▶ TASK DIRECTIONS: Reproduce the records that follow exactly as they are written.

*** EXTRACTED DATA Section Begins ***

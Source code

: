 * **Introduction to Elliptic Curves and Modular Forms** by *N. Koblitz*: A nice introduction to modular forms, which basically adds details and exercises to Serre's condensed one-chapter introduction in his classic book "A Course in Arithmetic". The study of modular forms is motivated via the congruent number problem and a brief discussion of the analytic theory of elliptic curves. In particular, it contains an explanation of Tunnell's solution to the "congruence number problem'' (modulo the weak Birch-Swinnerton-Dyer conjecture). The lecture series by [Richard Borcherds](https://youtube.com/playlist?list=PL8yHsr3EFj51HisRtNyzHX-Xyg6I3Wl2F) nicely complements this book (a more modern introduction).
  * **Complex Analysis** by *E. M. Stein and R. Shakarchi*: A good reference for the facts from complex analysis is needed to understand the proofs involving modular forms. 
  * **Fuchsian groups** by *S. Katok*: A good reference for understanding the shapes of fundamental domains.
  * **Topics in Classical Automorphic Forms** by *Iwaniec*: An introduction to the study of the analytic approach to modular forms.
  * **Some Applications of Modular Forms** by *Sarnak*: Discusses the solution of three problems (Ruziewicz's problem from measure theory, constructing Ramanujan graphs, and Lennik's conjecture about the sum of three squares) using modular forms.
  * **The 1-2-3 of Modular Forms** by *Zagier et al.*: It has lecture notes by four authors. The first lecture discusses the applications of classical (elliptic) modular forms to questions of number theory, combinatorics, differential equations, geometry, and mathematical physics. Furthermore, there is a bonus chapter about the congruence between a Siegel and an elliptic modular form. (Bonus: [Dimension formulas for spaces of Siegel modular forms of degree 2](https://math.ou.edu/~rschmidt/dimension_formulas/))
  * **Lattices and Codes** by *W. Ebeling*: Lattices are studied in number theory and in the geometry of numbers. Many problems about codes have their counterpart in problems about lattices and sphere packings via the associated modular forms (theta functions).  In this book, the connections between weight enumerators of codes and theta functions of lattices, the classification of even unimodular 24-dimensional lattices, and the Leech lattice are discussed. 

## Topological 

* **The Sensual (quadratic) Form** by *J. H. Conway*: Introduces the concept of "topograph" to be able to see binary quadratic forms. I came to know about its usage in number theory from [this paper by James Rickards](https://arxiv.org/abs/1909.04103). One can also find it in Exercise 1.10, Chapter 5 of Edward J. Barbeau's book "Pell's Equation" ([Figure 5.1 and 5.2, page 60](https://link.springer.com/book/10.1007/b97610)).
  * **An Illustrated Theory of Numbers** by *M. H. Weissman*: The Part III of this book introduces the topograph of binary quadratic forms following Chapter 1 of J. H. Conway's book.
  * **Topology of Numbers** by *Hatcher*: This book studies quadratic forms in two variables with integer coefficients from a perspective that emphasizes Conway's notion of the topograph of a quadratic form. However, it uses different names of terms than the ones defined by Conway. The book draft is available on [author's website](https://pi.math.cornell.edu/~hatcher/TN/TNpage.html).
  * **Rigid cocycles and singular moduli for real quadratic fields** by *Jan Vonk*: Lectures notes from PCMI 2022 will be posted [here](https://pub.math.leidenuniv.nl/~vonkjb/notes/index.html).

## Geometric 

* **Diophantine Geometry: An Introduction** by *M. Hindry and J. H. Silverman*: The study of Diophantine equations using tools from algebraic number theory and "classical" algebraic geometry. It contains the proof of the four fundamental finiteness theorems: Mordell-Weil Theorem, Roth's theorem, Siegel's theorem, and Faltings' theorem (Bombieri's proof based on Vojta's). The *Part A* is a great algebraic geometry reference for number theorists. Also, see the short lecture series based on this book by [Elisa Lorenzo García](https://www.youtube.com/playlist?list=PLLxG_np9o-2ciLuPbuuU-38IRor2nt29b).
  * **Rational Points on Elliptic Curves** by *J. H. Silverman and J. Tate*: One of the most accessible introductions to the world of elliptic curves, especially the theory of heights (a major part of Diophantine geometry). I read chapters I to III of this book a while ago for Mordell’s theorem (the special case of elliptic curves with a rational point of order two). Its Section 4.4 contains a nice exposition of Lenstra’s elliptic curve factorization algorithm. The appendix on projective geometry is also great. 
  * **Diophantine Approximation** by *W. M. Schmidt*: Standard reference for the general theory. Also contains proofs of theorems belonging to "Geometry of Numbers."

*** EXTRACTED DATA Section Ends ***

▶ THE COMPLETED TASK:
Source code

: * **Introduction to Elliptic Curves and Modular Forms** by *N. Koblitz*: A nice introduction to modular forms, which basically adds details and exercises to Serre's condensed one-chapter introduction in his classic book "A Course in Arithmetic". The study of modular forms is motivated via the congruent number problem and a brief discussion of the analytic theory of elliptic curves. In particular, it contains an explanation of Tunnell's solution to the "congruence number problem'' (modulo the weak Birch-Swinnerton-Dyer conjecture). The lecture series by [Richard Borcherds](https://youtube.com/playlist?list=PL8yHsr3EFj51HisRtNyzHX-Xyg6I3Wl2F) nicely complements this book (a more modern introduction).
  * **Complex Analysis** by *E. M. Stein and R. Shakarchi*: A good reference for the facts from complex analysis is needed to understand the proofs involving modular forms. 
  * **Fuchsian groups** by *S. Katok*: A good reference for understanding the shapes of fundamental domains.
  * **Topics in Classical Automorphic Forms** by *Iwaniec*: An introduction to the study of the analytic approach to modular forms.
  * **Some Applications of Modular Forms** by *Sarnak*: Discusses the solution of three problems (Ruziewicz's problem from measure theory, constructing Ramanujan graphs, and Lennik's conjecture about the sum of three squares) using modular forms.
  * **The 1-2-3 of Modular Forms** by *Zagier et al.*: It has lecture notes by four authors. The first lecture discusses the applications of classical (elliptic) modular forms to questions of number theory, combinatorics, differential equations, geometry, and mathematical physics. Furthermore, there is a bonus chapter about the congruence between a Siegel and an elliptic modular form. (Bonus: [Dimension formulas for spaces of Siegel modular forms of degree 2](https://math.ou.edu/~rschmidt/dimension_formulas/))
  * **Lattices and Codes** by *W. Ebeling*: Lattices are studied in number theory and in the geometry of numbers. Many problems about codes have their counterpart in problems about lattices and sphere packings via the associated modular forms (theta functions).  In this book, the connections between weight enumerators of codes and theta functions of lattices, the classification of even unimodular 24-dimensional lattices, and the Leech lattice are discussed. 

## Topological 

* **The Sensual (quadratic) Form** by *J. H. Conway*: Introduces the concept of "topograph" to be able to see binary quadratic forms. I came to know about its usage in number theory from [this paper by James Rickards](https://arxiv.org/abs/1909.04103). One can also find it in Exercise 1.10, Chapter 5 of Edward J. Barbeau's book "Pell's Equation" ([Figure 5.1 and 5.2, page 60](https://link.springer.com/book/10.1007/b97610)).
  * **An Illustrated Theory of Numbers** by *M. H. Weissman*: The Part III of this book introduces the topograph of binary quadratic forms following Chapter 1 of J. H. Conway's book.
  * **Topology of Numbers** by *Hatcher*: This book studies quadratic forms in two variables with integer coefficients from a perspective that emphasizes Conway's notion of the topograph of a quadratic form. However, it uses different names of terms than the ones defined by Conway. The book draft is available on [author's website](https://pi.math.cornell.edu/~hatcher/TN/TNpage.html).
  * **Rigid cocycles and singular moduli for real quadratic fields** by *Jan Vonk*: Lectures notes from PCMI 2022 will be posted [here](https://pub.math.leidenuniv.nl/~vonkjb/notes/index.html).

## Geometric 

* **Diophantine Geometry: An Introduction** by *M. Hindry and J. H. Silverman*: The study of Diophantine equations using tools from algebraic number theory and "classical" algebraic geometry. It contains the proof of the four fundamental finiteness theorems: Mordell-Weil Theorem, Roth's theorem, Siegel's theorem, and Faltings' theorem (Bombieri's proof based on Vojta's). The *Part A* is a great algebraic geometry reference for number theorists. Also, see the short lecture series based on this book by [Elisa Lorenzo García](https://www.youtube.com/playlist?list=PLLxG_np9o-2ciLuPbuuU-38IRor2nt29b).
  * **Rational Points on Elliptic Curves** by *J. H. Silverman and J. Tate*: One of the most accessible introductions to the world of elliptic curves, especially the theory of heights (a major part of Diophantine geometry). I read chapters I to III of this book a while ago for Mordell’s theorem (the special case of elliptic curves with a rational point of order two). Its Section 4.4 contains a nice exposition of Lenstra’s elliptic curve factorization algorithm. The appendix on projective geometry is also great. 
  * **Diophantine Approximation** by *W. M. Schmidt*: Standard reference for the general theory. Also contains proofs of theorems belonging to "Geometry of Numbers."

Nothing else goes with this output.